Ukis LogoBack to Research

A Multi-Stage Text-to-SQL Pipeline for Faster, More Reliable Answers

Researching and implementing a multi-stage approach to Text-to-SQL tasks for improved accuracy and performance.

Understanding the Problem

Natural language interfaces for SQL databases have long been a goal in applied AI. Modern large language models (LLMs) make this problem appear deceptively simple: provide the schema, ask a question, and generate SQL. However, in practice, naïve text-to-SQL pipelines are fragile, highly sensitive to prompt phrasing, and unreliable in real production environments.

Our work began by evaluating existing, well-known approaches provided by LlamaIndex, which is widely adopted and aligned with industry best practices. While these approaches demonstrate the feasibility of text-to-SQL, we encountered important limitations related to robustness, latency, hallucinations, and model compatibility—particularly when using non-frontier models such as Qwen3-235B-A22B-Instruct-2507 and Qwen3-235B-VL-A22B-Instruct.

These limitations became especially evident in the context of an enterprise-grade application, where operational constraints required the use of locally hosted language models rather than externally hosted frontier APIs. In this setting, predictable latency, cost control, and strict data isolation were mandatory, making reliance on large proprietary models impractical. As a result, architectural robustness and model efficiency became primary design requirements rather than optional optimizations.

Initial Approach: LlamaIndex SQLIndex

The initial phase of our implementation was based on the official LlamaIndex SQLIndex guide, which utilized the SQLTableRetrieverQueryEngine and NLSQLRetriever. In this architecture, the database was wrapped in a SQLDatabase object, and a SQLTableNodeMapping was used to transform table schemas into indexable nodes.

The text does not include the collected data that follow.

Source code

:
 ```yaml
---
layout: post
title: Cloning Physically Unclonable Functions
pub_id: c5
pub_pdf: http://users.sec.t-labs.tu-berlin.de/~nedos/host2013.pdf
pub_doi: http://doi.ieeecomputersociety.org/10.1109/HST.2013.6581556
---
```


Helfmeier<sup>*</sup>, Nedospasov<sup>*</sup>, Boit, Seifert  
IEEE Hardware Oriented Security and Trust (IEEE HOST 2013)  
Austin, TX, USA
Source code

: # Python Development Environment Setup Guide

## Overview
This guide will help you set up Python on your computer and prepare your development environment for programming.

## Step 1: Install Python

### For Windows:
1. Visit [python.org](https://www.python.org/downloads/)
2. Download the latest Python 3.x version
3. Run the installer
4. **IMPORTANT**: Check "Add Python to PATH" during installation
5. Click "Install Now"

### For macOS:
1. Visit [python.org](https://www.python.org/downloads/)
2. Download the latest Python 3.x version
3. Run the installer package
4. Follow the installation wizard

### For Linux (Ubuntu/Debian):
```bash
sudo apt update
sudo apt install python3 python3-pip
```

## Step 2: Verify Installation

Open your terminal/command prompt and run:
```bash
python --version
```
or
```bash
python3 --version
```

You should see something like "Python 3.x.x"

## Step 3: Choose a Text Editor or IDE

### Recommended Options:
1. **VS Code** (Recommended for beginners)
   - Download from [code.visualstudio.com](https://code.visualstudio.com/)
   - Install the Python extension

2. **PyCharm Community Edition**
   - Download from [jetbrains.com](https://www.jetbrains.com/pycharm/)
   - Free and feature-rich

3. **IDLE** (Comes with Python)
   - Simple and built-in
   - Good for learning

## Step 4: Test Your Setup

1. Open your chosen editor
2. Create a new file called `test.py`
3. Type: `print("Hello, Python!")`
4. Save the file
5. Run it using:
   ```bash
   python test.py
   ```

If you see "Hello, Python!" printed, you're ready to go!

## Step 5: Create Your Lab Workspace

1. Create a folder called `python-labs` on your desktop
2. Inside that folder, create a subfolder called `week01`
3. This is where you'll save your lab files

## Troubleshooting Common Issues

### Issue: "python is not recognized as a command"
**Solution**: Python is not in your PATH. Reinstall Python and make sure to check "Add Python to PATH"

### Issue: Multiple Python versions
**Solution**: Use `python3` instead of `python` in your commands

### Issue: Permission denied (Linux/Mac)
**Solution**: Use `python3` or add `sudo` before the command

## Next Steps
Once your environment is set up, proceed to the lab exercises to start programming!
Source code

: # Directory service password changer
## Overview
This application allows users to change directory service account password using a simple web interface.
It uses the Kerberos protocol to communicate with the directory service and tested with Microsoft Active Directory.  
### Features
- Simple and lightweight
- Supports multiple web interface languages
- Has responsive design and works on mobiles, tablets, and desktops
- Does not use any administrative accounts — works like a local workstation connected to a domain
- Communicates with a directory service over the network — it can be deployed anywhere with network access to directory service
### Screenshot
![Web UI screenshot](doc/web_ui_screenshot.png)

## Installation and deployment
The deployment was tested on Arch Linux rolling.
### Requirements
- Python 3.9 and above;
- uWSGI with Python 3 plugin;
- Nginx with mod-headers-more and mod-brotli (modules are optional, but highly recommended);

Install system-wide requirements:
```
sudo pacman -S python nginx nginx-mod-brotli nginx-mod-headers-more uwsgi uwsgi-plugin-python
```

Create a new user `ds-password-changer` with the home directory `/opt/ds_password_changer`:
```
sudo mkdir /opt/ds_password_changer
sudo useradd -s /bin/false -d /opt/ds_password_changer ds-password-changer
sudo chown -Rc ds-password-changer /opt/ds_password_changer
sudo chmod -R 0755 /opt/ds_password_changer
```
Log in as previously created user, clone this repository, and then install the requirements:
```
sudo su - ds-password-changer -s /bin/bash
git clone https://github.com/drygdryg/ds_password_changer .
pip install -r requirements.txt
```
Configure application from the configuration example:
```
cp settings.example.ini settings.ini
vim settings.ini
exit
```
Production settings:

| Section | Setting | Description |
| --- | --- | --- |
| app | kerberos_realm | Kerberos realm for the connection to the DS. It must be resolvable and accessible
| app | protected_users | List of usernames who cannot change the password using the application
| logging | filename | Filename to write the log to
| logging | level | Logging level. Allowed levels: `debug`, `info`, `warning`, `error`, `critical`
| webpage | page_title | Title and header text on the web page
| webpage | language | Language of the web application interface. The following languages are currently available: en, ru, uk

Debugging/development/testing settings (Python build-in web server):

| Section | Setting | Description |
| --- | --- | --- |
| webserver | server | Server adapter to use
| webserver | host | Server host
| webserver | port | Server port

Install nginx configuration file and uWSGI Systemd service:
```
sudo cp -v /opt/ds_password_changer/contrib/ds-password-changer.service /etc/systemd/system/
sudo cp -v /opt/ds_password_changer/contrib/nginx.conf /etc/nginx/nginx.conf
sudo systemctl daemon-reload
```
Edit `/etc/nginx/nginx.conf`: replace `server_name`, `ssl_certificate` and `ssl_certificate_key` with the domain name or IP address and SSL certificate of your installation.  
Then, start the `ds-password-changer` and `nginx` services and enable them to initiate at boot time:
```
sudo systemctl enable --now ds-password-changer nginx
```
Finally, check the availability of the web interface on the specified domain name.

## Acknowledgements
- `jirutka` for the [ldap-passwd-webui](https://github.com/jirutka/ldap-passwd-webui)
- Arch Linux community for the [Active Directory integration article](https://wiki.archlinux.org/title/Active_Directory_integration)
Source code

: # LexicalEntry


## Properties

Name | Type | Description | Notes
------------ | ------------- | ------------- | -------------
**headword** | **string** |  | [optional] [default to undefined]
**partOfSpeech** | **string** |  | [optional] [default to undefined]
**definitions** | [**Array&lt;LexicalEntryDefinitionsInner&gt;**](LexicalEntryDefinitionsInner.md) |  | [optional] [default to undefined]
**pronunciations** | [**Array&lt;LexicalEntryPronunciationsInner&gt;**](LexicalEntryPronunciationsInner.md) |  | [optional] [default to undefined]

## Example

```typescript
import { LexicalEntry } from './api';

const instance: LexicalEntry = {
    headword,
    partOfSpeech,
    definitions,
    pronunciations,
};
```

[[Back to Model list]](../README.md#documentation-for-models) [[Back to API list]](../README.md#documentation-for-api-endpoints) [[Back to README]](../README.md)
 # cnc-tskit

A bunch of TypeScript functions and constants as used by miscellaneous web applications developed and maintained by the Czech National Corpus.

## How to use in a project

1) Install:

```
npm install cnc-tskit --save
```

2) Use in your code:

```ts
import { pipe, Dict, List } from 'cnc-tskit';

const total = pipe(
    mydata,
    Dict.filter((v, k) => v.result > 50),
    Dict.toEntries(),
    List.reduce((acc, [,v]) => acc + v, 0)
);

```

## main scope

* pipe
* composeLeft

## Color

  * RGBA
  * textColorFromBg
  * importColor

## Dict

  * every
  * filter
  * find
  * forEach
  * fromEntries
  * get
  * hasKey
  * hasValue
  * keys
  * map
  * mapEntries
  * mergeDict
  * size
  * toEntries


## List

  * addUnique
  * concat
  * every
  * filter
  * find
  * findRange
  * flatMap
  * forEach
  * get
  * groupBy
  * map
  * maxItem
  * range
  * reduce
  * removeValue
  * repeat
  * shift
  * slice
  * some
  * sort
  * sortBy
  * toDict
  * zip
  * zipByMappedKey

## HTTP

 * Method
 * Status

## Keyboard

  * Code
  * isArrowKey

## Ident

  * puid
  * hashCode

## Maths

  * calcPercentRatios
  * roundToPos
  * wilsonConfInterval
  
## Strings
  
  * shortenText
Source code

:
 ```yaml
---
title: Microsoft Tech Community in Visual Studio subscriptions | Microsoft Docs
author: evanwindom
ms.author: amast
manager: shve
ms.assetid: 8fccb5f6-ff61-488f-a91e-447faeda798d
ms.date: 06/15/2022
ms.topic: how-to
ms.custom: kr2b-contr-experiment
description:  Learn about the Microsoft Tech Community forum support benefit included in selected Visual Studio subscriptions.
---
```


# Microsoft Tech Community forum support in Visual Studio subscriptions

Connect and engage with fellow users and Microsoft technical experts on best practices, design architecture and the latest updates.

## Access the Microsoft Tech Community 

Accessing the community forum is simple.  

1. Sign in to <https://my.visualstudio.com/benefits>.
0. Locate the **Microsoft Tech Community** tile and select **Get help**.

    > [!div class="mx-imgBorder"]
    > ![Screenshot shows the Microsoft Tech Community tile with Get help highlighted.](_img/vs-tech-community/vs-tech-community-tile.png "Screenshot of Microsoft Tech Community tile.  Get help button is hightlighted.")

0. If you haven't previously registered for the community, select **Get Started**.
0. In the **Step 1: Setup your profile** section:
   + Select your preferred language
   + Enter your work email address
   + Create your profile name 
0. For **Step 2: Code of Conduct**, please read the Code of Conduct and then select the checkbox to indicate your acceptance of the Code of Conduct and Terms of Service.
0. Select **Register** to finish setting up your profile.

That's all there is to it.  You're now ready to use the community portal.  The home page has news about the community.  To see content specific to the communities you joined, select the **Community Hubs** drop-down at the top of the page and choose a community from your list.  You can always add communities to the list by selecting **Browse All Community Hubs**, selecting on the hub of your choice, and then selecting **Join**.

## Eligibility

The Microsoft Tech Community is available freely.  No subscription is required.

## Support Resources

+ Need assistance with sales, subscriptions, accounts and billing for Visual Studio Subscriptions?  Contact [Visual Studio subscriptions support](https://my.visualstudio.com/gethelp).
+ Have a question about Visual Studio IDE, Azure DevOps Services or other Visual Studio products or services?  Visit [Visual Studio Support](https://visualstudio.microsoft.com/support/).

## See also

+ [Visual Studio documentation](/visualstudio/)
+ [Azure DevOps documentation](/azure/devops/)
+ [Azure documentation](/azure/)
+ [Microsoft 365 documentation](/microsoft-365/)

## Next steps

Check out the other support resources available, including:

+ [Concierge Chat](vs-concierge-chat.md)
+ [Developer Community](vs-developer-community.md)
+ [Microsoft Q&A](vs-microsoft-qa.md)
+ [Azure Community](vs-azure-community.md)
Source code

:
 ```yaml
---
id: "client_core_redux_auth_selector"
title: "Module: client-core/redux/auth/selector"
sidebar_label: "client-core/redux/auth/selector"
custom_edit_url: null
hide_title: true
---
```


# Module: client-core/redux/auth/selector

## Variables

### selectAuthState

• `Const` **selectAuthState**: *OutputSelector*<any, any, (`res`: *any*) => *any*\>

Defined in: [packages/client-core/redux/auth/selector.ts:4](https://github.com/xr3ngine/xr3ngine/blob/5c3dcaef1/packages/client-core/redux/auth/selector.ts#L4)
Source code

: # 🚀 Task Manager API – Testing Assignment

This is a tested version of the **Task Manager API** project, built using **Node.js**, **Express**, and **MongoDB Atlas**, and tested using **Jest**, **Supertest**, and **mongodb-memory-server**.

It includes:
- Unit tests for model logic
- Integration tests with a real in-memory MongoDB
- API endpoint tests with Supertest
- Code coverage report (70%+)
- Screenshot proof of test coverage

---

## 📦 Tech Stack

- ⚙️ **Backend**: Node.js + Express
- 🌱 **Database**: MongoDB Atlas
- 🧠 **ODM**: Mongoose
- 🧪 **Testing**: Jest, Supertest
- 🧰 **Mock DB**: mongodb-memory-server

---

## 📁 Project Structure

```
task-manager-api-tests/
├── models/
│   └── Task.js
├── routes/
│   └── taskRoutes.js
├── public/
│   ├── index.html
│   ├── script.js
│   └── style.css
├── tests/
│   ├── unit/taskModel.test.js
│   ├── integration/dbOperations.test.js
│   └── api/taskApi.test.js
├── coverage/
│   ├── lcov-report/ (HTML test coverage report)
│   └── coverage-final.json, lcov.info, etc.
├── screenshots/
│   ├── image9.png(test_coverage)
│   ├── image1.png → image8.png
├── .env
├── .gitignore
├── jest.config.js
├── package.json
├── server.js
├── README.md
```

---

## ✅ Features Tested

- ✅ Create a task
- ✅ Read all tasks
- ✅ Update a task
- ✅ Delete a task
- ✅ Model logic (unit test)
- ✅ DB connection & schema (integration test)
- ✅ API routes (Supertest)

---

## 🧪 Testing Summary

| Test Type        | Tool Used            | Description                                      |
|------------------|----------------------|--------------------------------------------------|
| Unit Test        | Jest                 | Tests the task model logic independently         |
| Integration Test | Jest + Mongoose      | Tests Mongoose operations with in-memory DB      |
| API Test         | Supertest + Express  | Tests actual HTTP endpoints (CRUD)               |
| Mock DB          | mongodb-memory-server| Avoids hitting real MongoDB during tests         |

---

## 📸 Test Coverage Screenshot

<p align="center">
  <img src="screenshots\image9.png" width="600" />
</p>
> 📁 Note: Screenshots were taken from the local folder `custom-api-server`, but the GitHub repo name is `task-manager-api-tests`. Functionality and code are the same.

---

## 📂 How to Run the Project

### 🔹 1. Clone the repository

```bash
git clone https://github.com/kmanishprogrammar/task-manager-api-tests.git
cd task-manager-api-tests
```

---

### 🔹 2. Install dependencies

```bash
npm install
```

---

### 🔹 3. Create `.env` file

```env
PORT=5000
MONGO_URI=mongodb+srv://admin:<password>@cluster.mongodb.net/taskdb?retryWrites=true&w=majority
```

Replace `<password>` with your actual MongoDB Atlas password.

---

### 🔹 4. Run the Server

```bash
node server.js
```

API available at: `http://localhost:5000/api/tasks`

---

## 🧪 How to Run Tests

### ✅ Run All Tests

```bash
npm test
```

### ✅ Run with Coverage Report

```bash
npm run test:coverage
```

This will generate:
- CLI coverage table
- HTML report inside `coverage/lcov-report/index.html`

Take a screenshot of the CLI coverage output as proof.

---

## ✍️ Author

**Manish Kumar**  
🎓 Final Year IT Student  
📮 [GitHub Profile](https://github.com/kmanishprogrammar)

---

Despite its elegance, the SQLIndex approach exhibited several critical weaknesses:

  • High Sensitivity to Phrasing: If the user’s wording did not closely match table or column names, the system frequently failed to retrieve relevant data.
  • Limited Schema Reasoning: The model had no explicit schema exploration step. If the initial reasoning missed a relevant table, the query either failed silently or returned incomplete results.
  • Poor Recovery Behavior: When an answer was incorrect or empty, the system lacked any mechanism for self-correction.

In short, SQLIndex performed adequately only for trivially phrased queries, but broke down when users asked questions in natural, unconstrained language.

Advanced Workflow: Agent-Based Text-to-SQL

To address these limitations, we migrated to LlamaIndex’s advanced text-to-SQL workflow, which introduces agent-based reasoning, tool usage, and iterative schema exploration.

The core idea behind this approach is contextualization: retrieving only the most relevant portions of the database schema and sample data prior to SQL generation. This workflow introduced two major enhancements:

  • Table Metadata Extraction: Instead of indexing only table names, the system used an LLM to generate descriptive table summaries based on the first few rows of data.
  • Query-Time Row Retrieval: Individual rows from each table were embedded and indexed using a VectorStoreIndex, enabling granular retrieval of rows likely to contain relevant information.

This design allowed the system to retrieve specific rows as contextual “shots” for the LLM. For example, when a user queried information about a specific customer by name, the system could retrieve the corresponding row and include it in the model’s context, significantly increasing the likelihood of generating a correct WHERE clause.

In our experience, running this advanced workflow with frontier models such as GPT-5 or Anthropic models like Sonnet 4.5 or Opus 4.1 produced correct answers. However, query latency frequently reached several minutes per request, and smaller models (e.g., Qwen3-235B-A22B-Instruct-2507 and Qwen3-235B-VL-A22B-Instruct) failed to reason reliably or exhausted their context windows.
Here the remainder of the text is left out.